How to Save Money During a Recession
If you are like most people, you hardly know where your last paycheck went.
You might be flabbergasted to see just where your money disappears—the wasted dollars, pounds or euros that could have been put to good work elsewhere.
Every successful business operates on a budget. Whether you are with or without debt—in a low-income bracket or high—if you would rather live on Boardwalk than the poorhouse on Baltic Avenue, you need to establish a budget.
Here is the basic rule for sensible budgeting: Never plan to spend more than you can afford.
In the past, financial planners in the U.S. said to spend no more than 20 percent of your income on housing. During the housing bubble years of the late 2000s, many planners adjusted that estimate up to 40 or even 50 percent. In the post-bubble era of recession and contraction, it is prudent to spend no more than 30 percent. That figure includes utilities and repairs as well as the rent or mortgage payment. (All of the percentages given here are to be figured on your net income—after income taxes and other deductions have been taken from the gross amount of your check.)

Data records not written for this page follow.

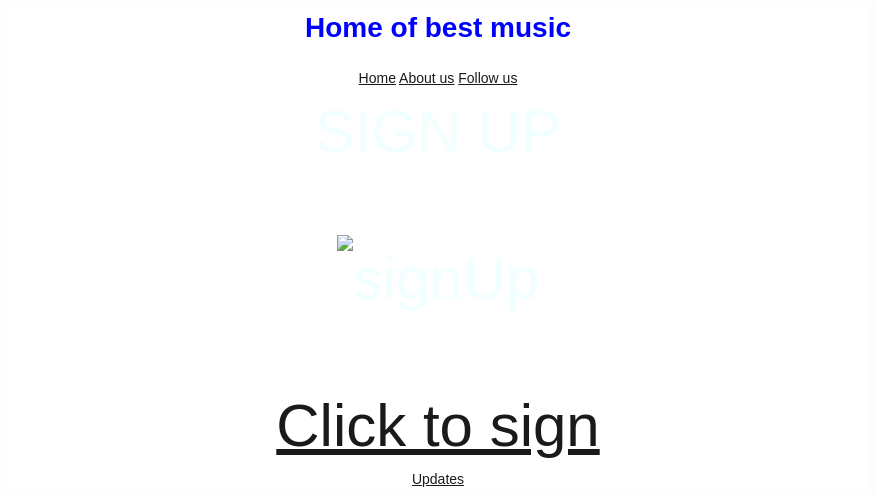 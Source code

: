 <style>
    .ved{
        position: absolute;
        right: 0;
        left: 0;
        top: 0;

        bottom: 0;
       
        z-index: -100;
        width: 100%;
        height: 100%;
        
    }.sign{
        font-size: 60px;
    }*{
        text-align: center;
        color: azure;
        font-family: arial;
    }.tt{color: blue
    ;}
</style>
<!DOCTYPE html>
<html lang="en">
<head>
    <meta charset="UTF-8">
    <meta name="viewport" content="width=device-width, initial-scale=1.0">
    <title>SEARCH MUSIC.COM</title>
</head>
<body>
    <video class="ved" autoplay muted src="CKay - IS IT YOU_ [Official Music Video](360P).mp4"></video>
    <H1 class="tt">Home of best music</H1>
    <div><nav>
        <a href="Home.html">Home</a>
        <a href="about.html">About us</a>
        <a href="Follow.html">Follow us</a>
    </nav></div>
 
    
   

<div class="input" style=">Search music.com<input  type="text" placeholder="SEARCH URL"></div>

<div class="sign">SIGN UP
<P><img src="" alt="signUp"></P>
<a href="log.html">Click to sign</a>
</div>
<div><a href="subhome.html">Updates</a></div>

    
</body>
</html>

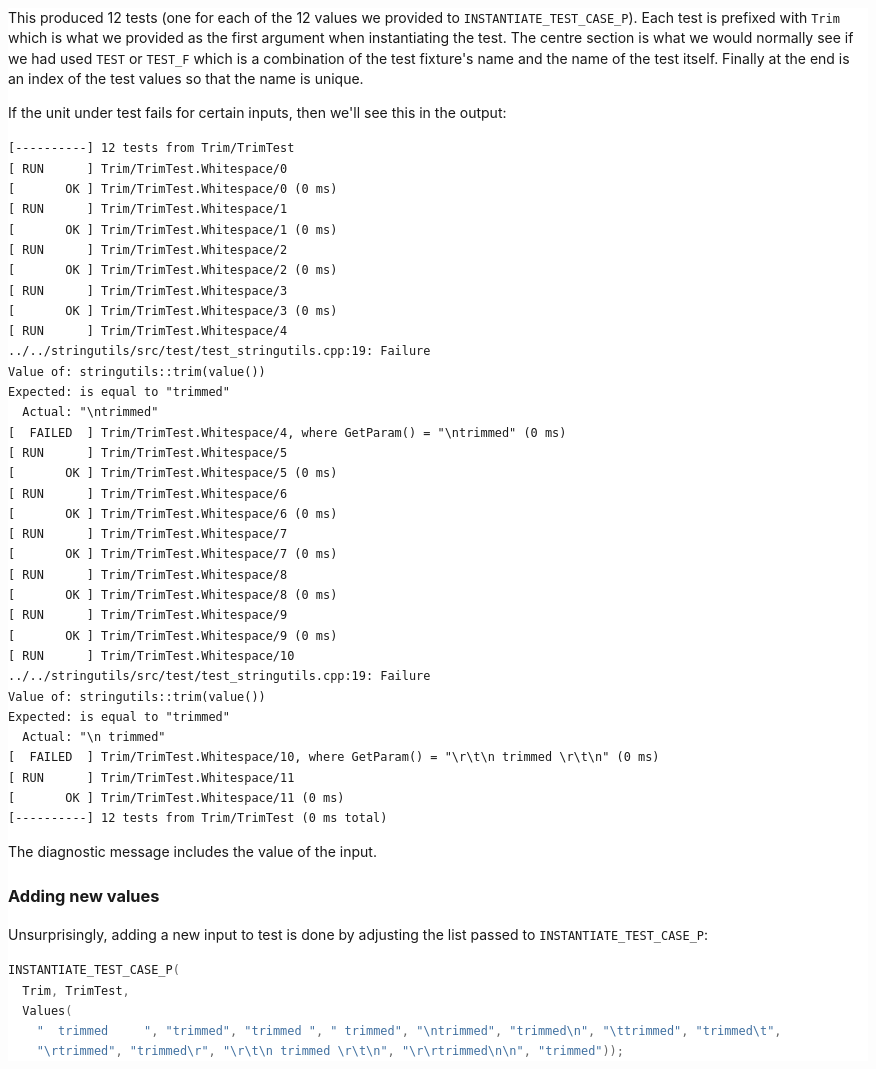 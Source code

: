 This produced 12 tests (one for each of the 12 values we provided to `INSTANTIATE_TEST_CASE_P`).
Each test is prefixed with `Trim` which is what we provided as the first argument when
instantiating the test.  The centre section is what we would normally see if we had used `TEST`
or `TEST_F` which is a combination of the test fixture's name and the name of the test itself.
Finally at the end is an index of the test values so that the name is unique.

If the unit under test fails for certain inputs, then we'll see this in the output:

```
[----------] 12 tests from Trim/TrimTest
[ RUN      ] Trim/TrimTest.Whitespace/0
[       OK ] Trim/TrimTest.Whitespace/0 (0 ms)
[ RUN      ] Trim/TrimTest.Whitespace/1
[       OK ] Trim/TrimTest.Whitespace/1 (0 ms)
[ RUN      ] Trim/TrimTest.Whitespace/2
[       OK ] Trim/TrimTest.Whitespace/2 (0 ms)
[ RUN      ] Trim/TrimTest.Whitespace/3
[       OK ] Trim/TrimTest.Whitespace/3 (0 ms)
[ RUN      ] Trim/TrimTest.Whitespace/4
../../stringutils/src/test/test_stringutils.cpp:19: Failure
Value of: stringutils::trim(value())
Expected: is equal to "trimmed"
  Actual: "\ntrimmed"
[  FAILED  ] Trim/TrimTest.Whitespace/4, where GetParam() = "\ntrimmed" (0 ms)
[ RUN      ] Trim/TrimTest.Whitespace/5
[       OK ] Trim/TrimTest.Whitespace/5 (0 ms)
[ RUN      ] Trim/TrimTest.Whitespace/6
[       OK ] Trim/TrimTest.Whitespace/6 (0 ms)
[ RUN      ] Trim/TrimTest.Whitespace/7
[       OK ] Trim/TrimTest.Whitespace/7 (0 ms)
[ RUN      ] Trim/TrimTest.Whitespace/8
[       OK ] Trim/TrimTest.Whitespace/8 (0 ms)
[ RUN      ] Trim/TrimTest.Whitespace/9
[       OK ] Trim/TrimTest.Whitespace/9 (0 ms)
[ RUN      ] Trim/TrimTest.Whitespace/10
../../stringutils/src/test/test_stringutils.cpp:19: Failure
Value of: stringutils::trim(value())
Expected: is equal to "trimmed"
  Actual: "\n trimmed"
[  FAILED  ] Trim/TrimTest.Whitespace/10, where GetParam() = "\r\t\n trimmed \r\t\n" (0 ms)
[ RUN      ] Trim/TrimTest.Whitespace/11
[       OK ] Trim/TrimTest.Whitespace/11 (0 ms)
[----------] 12 tests from Trim/TrimTest (0 ms total)
```

The diagnostic message includes the value of the input.

### Adding new values

Unsurprisingly, adding a new input to test is done by adjusting the list passed to
`INSTANTIATE_TEST_CASE_P`:

```c++
INSTANTIATE_TEST_CASE_P(
  Trim, TrimTest,
  Values(
    "  trimmed     ", "trimmed", "trimmed ", " trimmed", "\ntrimmed", "trimmed\n", "\ttrimmed", "trimmed\t",
    "\rtrimmed", "trimmed\r", "\r\t\n trimmed \r\t\n", "\r\rtrimmed\n\n", "trimmed"));
```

Food and groceries will generally take up 10 to 15 percent of your net income. This includes miscellaneous items purchased at the grocery store such as toothpaste, hair products, soap and so on. Those with large incomes can apportion a smaller percentage here and a larger percentage to some other category. If you have a large garden, you may apportion less since you grow much of your own food. Larger families, on the other hand, may have to increase this percentage to be sure their budget allows for an adequate, wholesome diet.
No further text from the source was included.